А Катя сегодня хотела удивляться. А лучше каждый день. И так до конца жизни. Так правильно. Очень хотелось.
Катя села в автобус у окна. Рядом – Лариса. Дети расселись по парам. Даже Маша нашла себе подружку. Девчонки без умолку щебетали, хохотали, показывали фотки из своих телефонов. Видимо, накануне весело проводили время. Это же хорошо, – подумала Катя, – я для них скучное прошлое. И это нормально. Или не нормально? Смотря, что ты хочешь? Не знаю. Отстаньте!
Катя отвернулась к окну. Автобус тронулся. Включился микрофон, гид представился и рассказал о программе поездки. Катя не слушала. Она примерно представляла, что ее ждет. Вряд ли что-то могло измениться в этом мире за последние восемь лет. Кроме ее самой, конечно.
За окном мелькал типичный турецкий пейзаж: большие плантации гранатовых и мандариновых деревьев, бананы и даже пшеница. На горизонте возвышались величественные горы без снежных шапок. Потому что невысокие, наверное. Придорожные посадки заграждали ближнюю перспективу. Сперва это раздражало, но потом Катя смирилась, ничего не поделаешь. И заснула.
Спала долго. Что снилось, в памяти не отложилось. Открыла глаза, когда пригласили на выход к Храму Николая Чудотворца. Катя достала платок с красными петухами. Повязала голову. Из доминканской монашки мгновенно преобразилась в русскую деревенскую бабу. Правда не традиционную, слишком тощую. Кате всегда казалось, что в деревне взрослые женщины должны быть в теле. Потому что много физической работы, потому что нужны мышцы. Такой, например, была ее мать, такой была и бабушка.
Катя посмотрела вокруг. Больше половины приехавших туристов – простые русские женщины за сорок-пятьдесят.

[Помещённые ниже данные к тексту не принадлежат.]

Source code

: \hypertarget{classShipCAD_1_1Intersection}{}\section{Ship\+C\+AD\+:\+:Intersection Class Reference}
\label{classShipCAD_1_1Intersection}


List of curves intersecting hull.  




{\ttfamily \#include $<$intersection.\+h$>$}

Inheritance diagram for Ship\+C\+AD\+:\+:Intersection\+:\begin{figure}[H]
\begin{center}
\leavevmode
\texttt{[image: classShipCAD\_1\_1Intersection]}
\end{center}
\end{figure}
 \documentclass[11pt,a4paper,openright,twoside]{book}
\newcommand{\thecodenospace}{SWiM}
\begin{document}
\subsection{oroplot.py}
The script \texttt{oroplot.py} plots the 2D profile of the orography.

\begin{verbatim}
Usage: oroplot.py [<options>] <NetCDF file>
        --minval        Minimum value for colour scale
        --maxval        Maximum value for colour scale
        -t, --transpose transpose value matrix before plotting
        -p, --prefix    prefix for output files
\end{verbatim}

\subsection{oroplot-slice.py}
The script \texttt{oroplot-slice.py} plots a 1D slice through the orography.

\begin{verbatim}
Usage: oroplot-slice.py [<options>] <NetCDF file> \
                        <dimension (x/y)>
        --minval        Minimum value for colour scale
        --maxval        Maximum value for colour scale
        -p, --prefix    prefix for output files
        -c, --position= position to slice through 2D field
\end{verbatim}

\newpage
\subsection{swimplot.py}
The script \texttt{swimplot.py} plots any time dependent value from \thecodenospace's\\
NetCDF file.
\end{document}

Наверное, с возрастом люди больше думают о боге, предполагают, что, посетив святые места, приблизятся к просветлению. Или станут лучше, или им зачтется на небесном суде, как доброе дело. Возможно, и так. Катя в бога не верила. В раннем детстве ее крестили родители. Иногда она ходила в торжковскую церковь на Пасху. Даже ставила свечки за здравие Божьей Матери.
После того, как погиб Ванечка, Катя почти два года посещала Храм и ставила свечки за упокой сына, иногда за здравие. Вдруг, он живой? Может, Ванечке это и помогло. Но Кате душевного равновесия не принесло. Она неистово молилась, причащалась, исповедовалась и держала пост. Тоже не помогло.
– Таков твой путь, – сказал ей очередной батюшка.
– Страдать? – Катя посмотрела на святого отца исподлобья.
– Пути господни неисповедимы. Молись и ты обретешь земной покой, – поп перекрестил Катю рукой в золотых с разноцветными каменьями перстнях.
– Спасибо, – Катя изобразила смиренное лицо.
– У каждого своя дорога в храм, – сказал на прощание батюшка, заметив разочарование в лице Кати, – не отчаивайся, сестра. Все под богом…
Наверное, Катя неправильно веровала. Слишком много строптивости было в ее характере. Слишком много дерзости. А так нельзя. Но и по-другому у Кати не получалось.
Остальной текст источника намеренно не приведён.